Alan Rankle born in 1952 is an artist and curator whose work explores historical, social and environmental issues informed by his interest in the evolution of landscape art.
Since his first exhibition at the Institute of Contemporary Arts London in 1973 while still a student at Goldsmiths College, he has worked variously in painting, video, photography, printmaking, architectural intervention and curating, through a series of international exhibitions and commissions.
Retrospective surveys of his work have been presented at Gallery Oldham in 2006 and Fondazione Stelline, Milan in 2010.
Recent projects include curating the exhibition Axis: London Milano for Fabbrica del Vapore in Milan with Claudia De Grandi and a prize-winning immersive installation Riverside Suites at the Lowry Hotel, Manchester in collaboration with the designer Veronica Givone and AFK Architects.
His work was featured in the 2017 Southampton City Art Gallery exhibition and book, Capture the Castle showing landscape artists from Turner to the present day.
2018 saw the presentation of two major commissions Not Dark Yet for the Grand Hotel in Nuremberg and Prague Suite for Intercontinental in Prague in collaboration with Westmont and P78 Editions.

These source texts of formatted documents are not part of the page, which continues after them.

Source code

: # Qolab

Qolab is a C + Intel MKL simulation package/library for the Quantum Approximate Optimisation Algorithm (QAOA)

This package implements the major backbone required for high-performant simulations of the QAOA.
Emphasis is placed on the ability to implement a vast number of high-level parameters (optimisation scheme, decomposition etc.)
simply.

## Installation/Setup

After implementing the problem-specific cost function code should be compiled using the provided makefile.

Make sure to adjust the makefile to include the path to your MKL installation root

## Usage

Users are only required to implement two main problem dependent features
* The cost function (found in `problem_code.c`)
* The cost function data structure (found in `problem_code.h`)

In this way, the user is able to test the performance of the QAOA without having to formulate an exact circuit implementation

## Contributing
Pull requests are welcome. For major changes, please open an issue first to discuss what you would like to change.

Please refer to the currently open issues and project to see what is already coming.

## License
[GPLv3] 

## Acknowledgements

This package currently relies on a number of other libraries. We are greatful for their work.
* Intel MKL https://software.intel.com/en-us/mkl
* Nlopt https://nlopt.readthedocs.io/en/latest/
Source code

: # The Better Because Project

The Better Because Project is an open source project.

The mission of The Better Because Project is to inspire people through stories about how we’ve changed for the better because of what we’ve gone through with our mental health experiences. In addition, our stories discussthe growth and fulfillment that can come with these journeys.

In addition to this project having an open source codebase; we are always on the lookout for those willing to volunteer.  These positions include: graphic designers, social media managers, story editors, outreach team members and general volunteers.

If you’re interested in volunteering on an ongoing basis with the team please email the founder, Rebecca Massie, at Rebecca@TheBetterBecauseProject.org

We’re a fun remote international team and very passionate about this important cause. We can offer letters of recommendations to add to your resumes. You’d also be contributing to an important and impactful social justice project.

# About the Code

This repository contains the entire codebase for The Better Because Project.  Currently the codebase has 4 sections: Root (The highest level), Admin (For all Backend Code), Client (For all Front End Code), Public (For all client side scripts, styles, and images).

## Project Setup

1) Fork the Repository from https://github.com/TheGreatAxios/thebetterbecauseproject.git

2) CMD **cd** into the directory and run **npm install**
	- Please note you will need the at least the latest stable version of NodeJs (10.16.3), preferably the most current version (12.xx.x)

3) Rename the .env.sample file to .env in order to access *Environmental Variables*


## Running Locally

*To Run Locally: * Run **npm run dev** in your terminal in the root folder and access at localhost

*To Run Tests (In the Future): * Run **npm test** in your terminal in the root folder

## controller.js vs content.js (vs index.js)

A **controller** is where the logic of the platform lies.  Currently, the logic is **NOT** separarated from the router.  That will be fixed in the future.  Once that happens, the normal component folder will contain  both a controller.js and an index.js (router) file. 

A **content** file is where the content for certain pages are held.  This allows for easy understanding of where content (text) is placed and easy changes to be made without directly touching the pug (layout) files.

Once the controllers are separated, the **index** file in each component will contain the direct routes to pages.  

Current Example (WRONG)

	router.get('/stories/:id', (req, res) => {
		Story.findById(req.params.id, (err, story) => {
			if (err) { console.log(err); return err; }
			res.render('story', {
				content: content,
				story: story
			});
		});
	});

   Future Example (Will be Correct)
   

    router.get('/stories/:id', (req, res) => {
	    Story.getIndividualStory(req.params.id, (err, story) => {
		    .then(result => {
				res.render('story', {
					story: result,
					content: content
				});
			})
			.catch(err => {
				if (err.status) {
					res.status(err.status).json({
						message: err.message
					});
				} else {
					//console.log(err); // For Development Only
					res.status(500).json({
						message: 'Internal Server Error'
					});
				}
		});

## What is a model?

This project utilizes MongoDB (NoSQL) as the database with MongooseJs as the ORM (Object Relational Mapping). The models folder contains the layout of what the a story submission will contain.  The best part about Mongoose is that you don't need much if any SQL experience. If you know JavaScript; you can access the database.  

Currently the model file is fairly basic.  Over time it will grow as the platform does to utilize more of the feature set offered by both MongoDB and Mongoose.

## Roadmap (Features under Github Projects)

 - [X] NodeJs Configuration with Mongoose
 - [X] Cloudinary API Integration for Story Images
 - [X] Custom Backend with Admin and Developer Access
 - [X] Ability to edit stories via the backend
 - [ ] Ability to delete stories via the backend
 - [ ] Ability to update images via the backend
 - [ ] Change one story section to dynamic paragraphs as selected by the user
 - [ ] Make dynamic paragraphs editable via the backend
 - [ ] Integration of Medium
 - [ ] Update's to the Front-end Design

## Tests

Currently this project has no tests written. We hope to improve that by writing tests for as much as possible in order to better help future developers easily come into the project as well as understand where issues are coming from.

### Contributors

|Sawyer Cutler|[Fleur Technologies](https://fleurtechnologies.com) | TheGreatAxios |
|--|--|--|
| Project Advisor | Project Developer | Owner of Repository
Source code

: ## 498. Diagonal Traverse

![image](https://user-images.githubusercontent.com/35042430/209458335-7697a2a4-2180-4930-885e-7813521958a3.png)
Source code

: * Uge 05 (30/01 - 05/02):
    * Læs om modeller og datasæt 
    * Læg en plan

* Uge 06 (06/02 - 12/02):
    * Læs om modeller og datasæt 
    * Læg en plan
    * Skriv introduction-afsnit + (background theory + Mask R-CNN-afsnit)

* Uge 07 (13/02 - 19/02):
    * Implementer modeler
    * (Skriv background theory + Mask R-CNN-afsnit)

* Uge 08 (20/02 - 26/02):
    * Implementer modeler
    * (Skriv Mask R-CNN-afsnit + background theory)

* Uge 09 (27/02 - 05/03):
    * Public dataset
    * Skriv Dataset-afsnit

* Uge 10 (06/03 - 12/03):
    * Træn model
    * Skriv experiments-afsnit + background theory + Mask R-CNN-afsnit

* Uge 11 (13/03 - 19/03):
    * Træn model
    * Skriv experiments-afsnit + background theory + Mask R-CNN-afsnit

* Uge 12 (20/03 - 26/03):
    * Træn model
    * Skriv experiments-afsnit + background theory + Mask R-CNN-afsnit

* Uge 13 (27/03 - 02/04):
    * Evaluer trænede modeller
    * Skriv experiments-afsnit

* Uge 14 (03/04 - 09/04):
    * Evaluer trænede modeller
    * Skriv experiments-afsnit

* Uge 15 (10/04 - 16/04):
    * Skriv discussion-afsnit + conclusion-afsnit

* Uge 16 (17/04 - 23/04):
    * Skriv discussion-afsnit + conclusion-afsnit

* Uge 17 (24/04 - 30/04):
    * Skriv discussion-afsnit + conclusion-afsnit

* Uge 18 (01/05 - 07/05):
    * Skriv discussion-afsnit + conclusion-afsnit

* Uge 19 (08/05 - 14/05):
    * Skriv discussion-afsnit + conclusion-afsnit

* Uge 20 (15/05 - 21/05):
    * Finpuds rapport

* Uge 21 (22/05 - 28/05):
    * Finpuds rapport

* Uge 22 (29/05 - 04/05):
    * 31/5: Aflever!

In November 2019 a museum survey exhibition The Romantics opening at St. Barbe Museum & Art Gallery features a major large scale work by Alan Rankle alongside paintings by Julian Opie, George Shaw, Peter Archer, Graham Arnold, Jeffery Camp, David Inshaw, and Christopher Le Brun PRA, among others.

©Alan Rankle

Alan Rankle works are featured in museum, corporate and private collections worldwide including: Southampton City Art Gallery; Hastings Museum & Art Gallery; Gallery Oldham, Manchester; Bankside Museum, Halifax; The Atkinson Museum; Southport; Museé de Montsegur, France; Fondazione  Stelline, Milan; Collezione Vento, Milan; Blackburn Museum & Art Gallery; Stellar Art Foundation, London; Bain Capital, London; PriceWaterhouseCoopers’ London; Marriott Opera, Paris; Touchstones Rochdale Art Gallery & Museum; Novo Nordisk, Copenhagen; and The House of St. Barnabas Collection, London.

He is represented by Federico Rui Arte Contemporanea, Milan; Michaela Helfrich Galerie, Berlin; Maerz Contemporary, Molde; Dominic Weston Smith Art Management, London and P78 Editions, St. Leonards on Sea.